Os média dominantes - propriedade que são do grande capital - cumprem exemplarmente o seu papel de difusores da ideologia capitalista - e, portanto, da ofensiva ideológica anticomunista.
Todos os dias, em todo o mundo, milhões e milhões de cidadãos absorvem o discurso único dessa ideologia, difundido nos noticiários, nos comentários, nas análises, nos artigos de opinião, nos debates, fóruns e mesas redondas, nos programas de entretenimento, na publicidade - para além de ser tema prioritário de ensino em todas as escolas...
A difusão exaustiva e massiva desse discurso único, alimenta, molda e formata o pensamento e o conhecimento da imensa maioria das pessoas.

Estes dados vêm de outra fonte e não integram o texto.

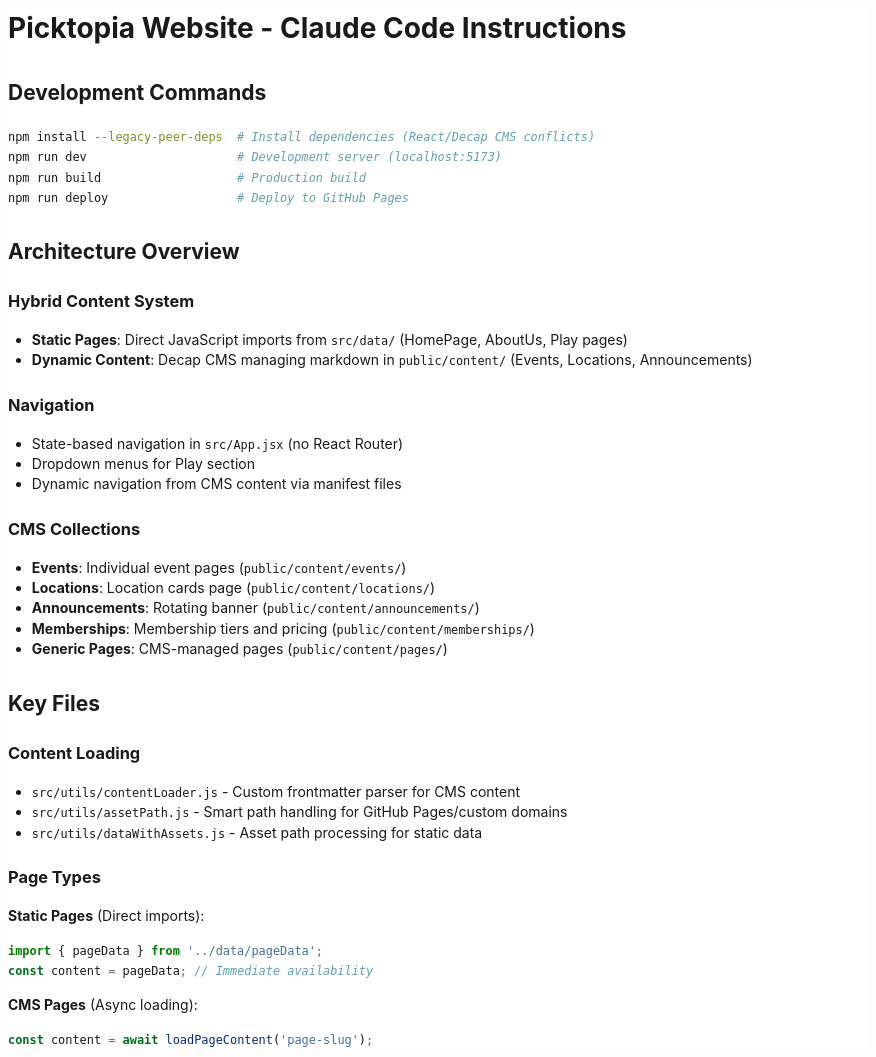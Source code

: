 
# Picktopia Website - Claude Code Instructions

## Development Commands

```bash
npm install --legacy-peer-deps  # Install dependencies (React/Decap CMS conflicts)
npm run dev                     # Development server (localhost:5173)
npm run build                   # Production build
npm run deploy                  # Deploy to GitHub Pages
```

## Architecture Overview

### Hybrid Content System
- **Static Pages**: Direct JavaScript imports from `src/data/` (HomePage, AboutUs, Play pages)
- **Dynamic Content**: Decap CMS managing markdown in `public/content/` (Events, Locations, Announcements)

### Navigation
- State-based navigation in `src/App.jsx` (no React Router)
- Dropdown menus for Play section
- Dynamic navigation from CMS content via manifest files

### CMS Collections
- **Events**: Individual event pages (`public/content/events/`)
- **Locations**: Location cards page (`public/content/locations/`)
- **Announcements**: Rotating banner (`public/content/announcements/`)
- **Memberships**: Membership tiers and pricing (`public/content/memberships/`)
- **Generic Pages**: CMS-managed pages (`public/content/pages/`)

## Key Files

### Content Loading
- `src/utils/contentLoader.js` - Custom frontmatter parser for CMS content
- `src/utils/assetPath.js` - Smart path handling for GitHub Pages/custom domains
- `src/utils/dataWithAssets.js` - Asset path processing for static data

### Page Types
**Static Pages** (Direct imports):
```javascript
import { pageData } from '../data/pageData';
const content = pageData; // Immediate availability
```

**CMS Pages** (Async loading):
```javascript
const content = await loadPageContent('page-slug');
```
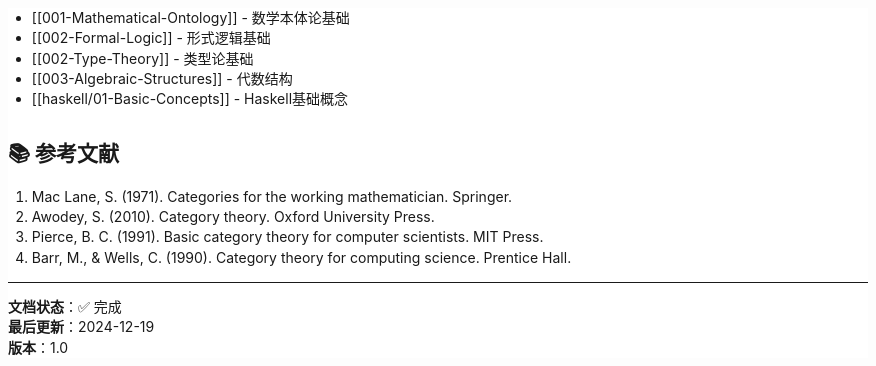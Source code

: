 - [[001-Mathematical-Ontology]] - 数学本体论基础
- [[002-Formal-Logic]] - 形式逻辑基础
- [[002-Type-Theory]] - 类型论基础
- [[003-Algebraic-Structures]] - 代数结构
- [[haskell/01-Basic-Concepts]] - Haskell基础概念

## 📚 参考文献

1. Mac Lane, S. (1971). Categories for the working mathematician. Springer.
2. Awodey, S. (2010). Category theory. Oxford University Press.
3. Pierce, B. C. (1991). Basic category theory for computer scientists. MIT Press.
4. Barr, M., & Wells, C. (1990). Category theory for computing science. Prentice Hall.

---

**文档状态**：✅ 完成  
**最后更新**：2024-12-19  
**版本**：1.0
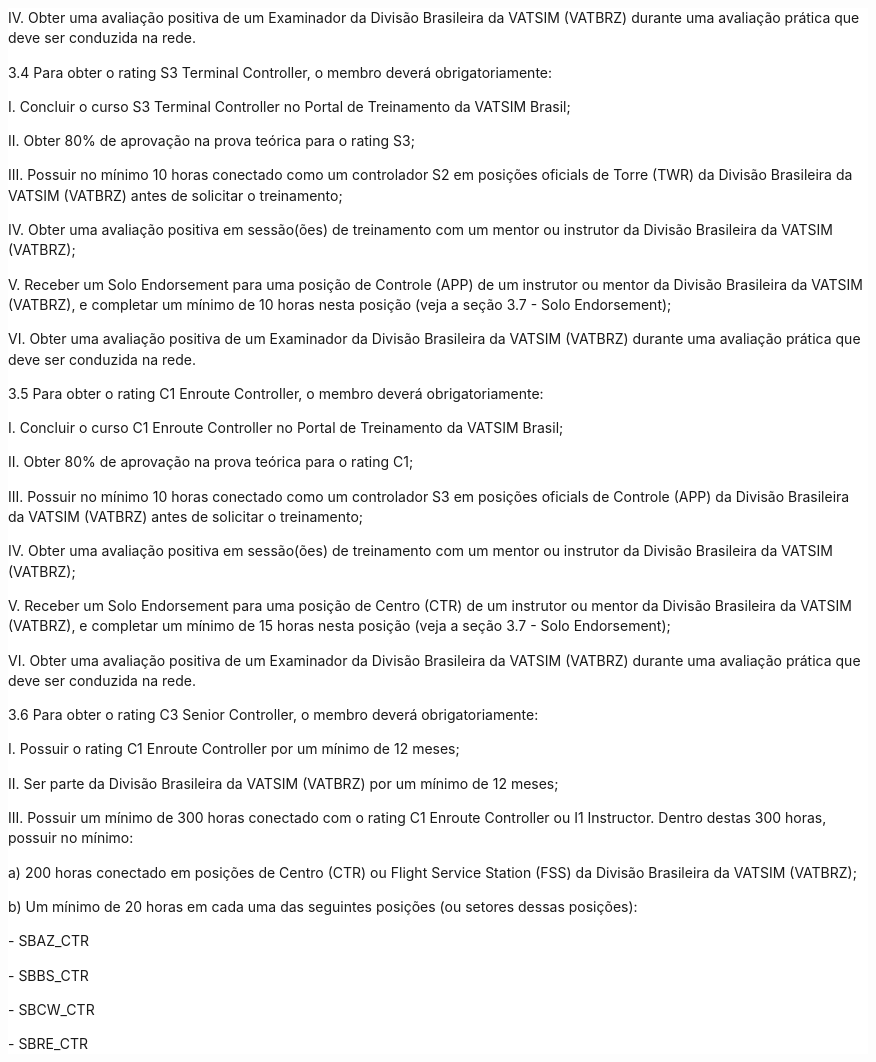 IV. Obter uma avaliação positiva de um Examinador da Divisão Brasileira da VATSIM (VATBRZ) durante uma avaliação prática que deve ser conduzida na rede.

3.4 Para obter o rating S3 Terminal Controller, o membro deverá obrigatoriamente:

I. Concluir o curso S3 Terminal Controller no Portal de Treinamento da VATSIM Brasil;

II. Obter 80% de aprovação na prova teórica para o rating S3;

III. Possuir no mínimo 10 horas conectado como um controlador S2 em posições oficials de Torre (TWR) da Divisão Brasileira da VATSIM (VATBRZ) antes de solicitar o treinamento;

IV. Obter uma avaliação positiva em sessão(ões) de treinamento com um mentor ou instrutor da Divisão Brasileira da VATSIM (VATBRZ);

V. Receber um Solo Endorsement para uma posição de Controle (APP) de um instrutor ou mentor da Divisão Brasileira da VATSIM (VATBRZ), e completar um mínimo de 10 horas nesta posição (veja a seção 3.7 - Solo Endorsement);

VI. Obter uma avaliação positiva de um Examinador da Divisão Brasileira da VATSIM (VATBRZ) durante uma avaliação prática que deve ser conduzida na rede.

3.5 Para obter o rating C1 Enroute Controller, o membro deverá obrigatoriamente:

I. Concluir o curso C1 Enroute Controller no Portal de Treinamento da VATSIM Brasil;

II. Obter 80% de aprovação na prova teórica para o rating C1;

III. Possuir no mínimo 10 horas conectado como um controlador S3 em posições oficials de Controle (APP) da Divisão Brasileira da VATSIM (VATBRZ) antes de solicitar o treinamento;

IV. Obter uma avaliação positiva em sessão(ões) de treinamento com um mentor ou instrutor da Divisão Brasileira da VATSIM (VATBRZ);

V. Receber um Solo Endorsement para uma posição de Centro (CTR) de um instrutor ou mentor da Divisão Brasileira da VATSIM (VATBRZ), e completar um mínimo de 15 horas nesta posição (veja a seção 3.7 - Solo Endorsement);

VI. Obter uma avaliação positiva de um Examinador da Divisão Brasileira da VATSIM (VATBRZ) durante uma avaliação prática que deve ser conduzida na rede.

3.6 Para obter o rating C3 Senior Controller, o membro deverá obrigatoriamente:

I. Possuir o rating C1 Enroute Controller por um mínimo de 12 meses;

II. Ser parte da Divisão Brasileira da VATSIM (VATBRZ) por um mínimo de 12 meses;

III. Possuir um mínimo de 300 horas conectado com o rating C1 Enroute Controller ou I1 Instructor. Dentro destas 300 horas, possuir no mínimo:

a) 200 horas conectado em posições de Centro (CTR) ou Flight Service Station (FSS) da Divisão Brasileira da VATSIM (VATBRZ);

b) Um mínimo de 20 horas em cada uma das seguintes posições (ou setores dessas posições):

\- SBAZ\_CTR

\- SBBS\_CTR

\- SBCW\_CTR

\- SBRE\_CTR
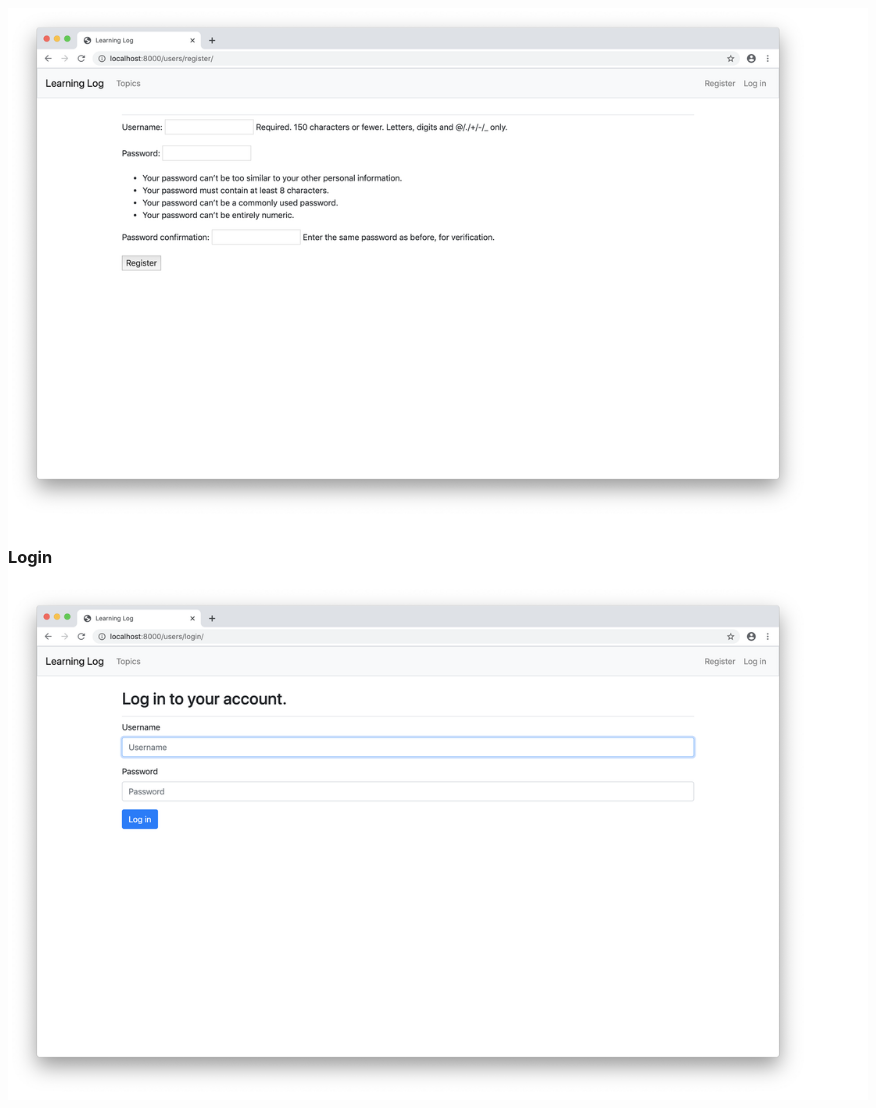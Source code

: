 <img src="./docs/registration.png" width="800">

### Login
<img src="./docs/login.png" width="800">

O cidadão informado por esses média, toma como suas as opiniões que lhe vão sendo injectadas e passa a ser um difusor dessa informação.
Assim, a opinião muitas vezes publicada transforma-se em opinião pública.
Todos os dias vemos exemplos disso - aqui na blogosfera, por exemplo e para não irmos mais longe.
Basta fazer uma visita às caixas de comentários de meia dúzia de blogs de esquerda e logo deparamos com uns quantos comentadores que repetem textualmente as opiniões veiculadas pelos média dominantes como se fossem opiniões deles próprios - e, sobretudo, como se fossem verdades absolutas, incontestadas e incontestáveis.
A identificação de «comunismo» com «crime» é a linha mestra da ofensiva ideológica em curso, iniciada há mais de 160 anos, quando Marx e Engels publicaram o Manifesto do Partido Comunista - obra que, por razões óbvias, fez tremer o grande capital da época.
Foi nessa altura que, pela primeira vez, foi lançada a tal identificação: os comunistas são, dizia a propaganda capitalista, seres «horrendos» e «brutais» que «matam os velhinhos» e «comem as criancinhas» - ideia que, até aos dias de hoje, continua a fazer parte do arsenal propagandístico do anticomunismo.
Naturalmente, de então para cá essa identificação foi assumindo formas diferenciadas, adaptando-se às necessidades de cada momento.
Nos tempos actuais, e após a derrota do socialismo, a operação de criminalização do comunismo e do ideal comunista assenta naquilo a que os propagandistas e estoriadores de serviço chamam os «crimes do comunismo» - que eles não hesitam em quantificar: «100 milhões de mortos».
Este número apareceu num livro de propaganda a que foi dado o título de «Livro Negro do Comunismo» - cujo coordenador foi um credenciado propagandista do anticomunismo, de seu nome Stéphane Courtois (por sinal ex-comunista...)
Courtois organizou esse livro ao serviço de uma daquelas fundações norte-americana que financiam o anticomunismo em todo o mundo - a Fundação Olin: por sinal a mesma que encomendou e pagou a Francis Fukuyama, a sua propaganda sobre «O Fim da História; por sinal, a mesma que financia uma revista de provocação anticomunista dirigida por Courtois, etc, etc...
Pegando nos números antes inventados pelo percursor da invenção dos «crimes» - Robert Conquest (por sinal também ex...) - Courtois traçou como objectivo, neste seu «Livro Negro», atingir os «100 milhões de mortos»...
E como não era difícil - já que tinha previamente assegurada a divulgação em todo o mundo do seu número como verdadeiro e incontestável - pronto, escreveu «100 milhões».
É certo que alguns dos colaboradores de Courtois no «Livro Negro» demarcaram-se publicamente das conclusões a que ele chegou, sublinhando, mesmo, a obsessão doentia de Courtois em atingir o número de «100 milhões - mas a demarcação não teve grande repercussão e a cifra, de tanto e tanto repetida, ficou...
E, hoje, milhões de pessoas têm isso como coisa certa e repetem o número em tudo quanto é sítio.
(aqui mesmo, no Cravo de Abril, vemos com frequência, em comentários, reflexos dessa conclusão inventada por Courtois - e, se repararem, sempre naquele tom de quem está a dar opiniões pessoais e de verdade autenticada)
Não é difícil desmontar os caminhos seguidos por esses estoriadores/propagandistas. Nem é difícil demonstrar e desmascarar o conteúdo e as falsidades que alimentam a sua propaganda.
O que é difícil - impossível, mesmo, na situação actual - é fazer chegar essa desmontagem, essa demonstração e esse desmascaramento, aos milhões de cidadãos que todos os dias, em todas as latitudes e longitudes, são submersos pelas vagas de desinformação organizada produzida por esses estoriadores/propagandistas e difundida pelos média propriedade do grande capital.
E, como é óbvio, tudo isto traz maiores dificuldades à nossa luta.
No entanto e apesar disso - e essa é que é a grande questão, e a que mais preocupa os pagadores desses propagandistas - a luta continua.
Sempre tendo o socialismo e o comunismo no horizonte.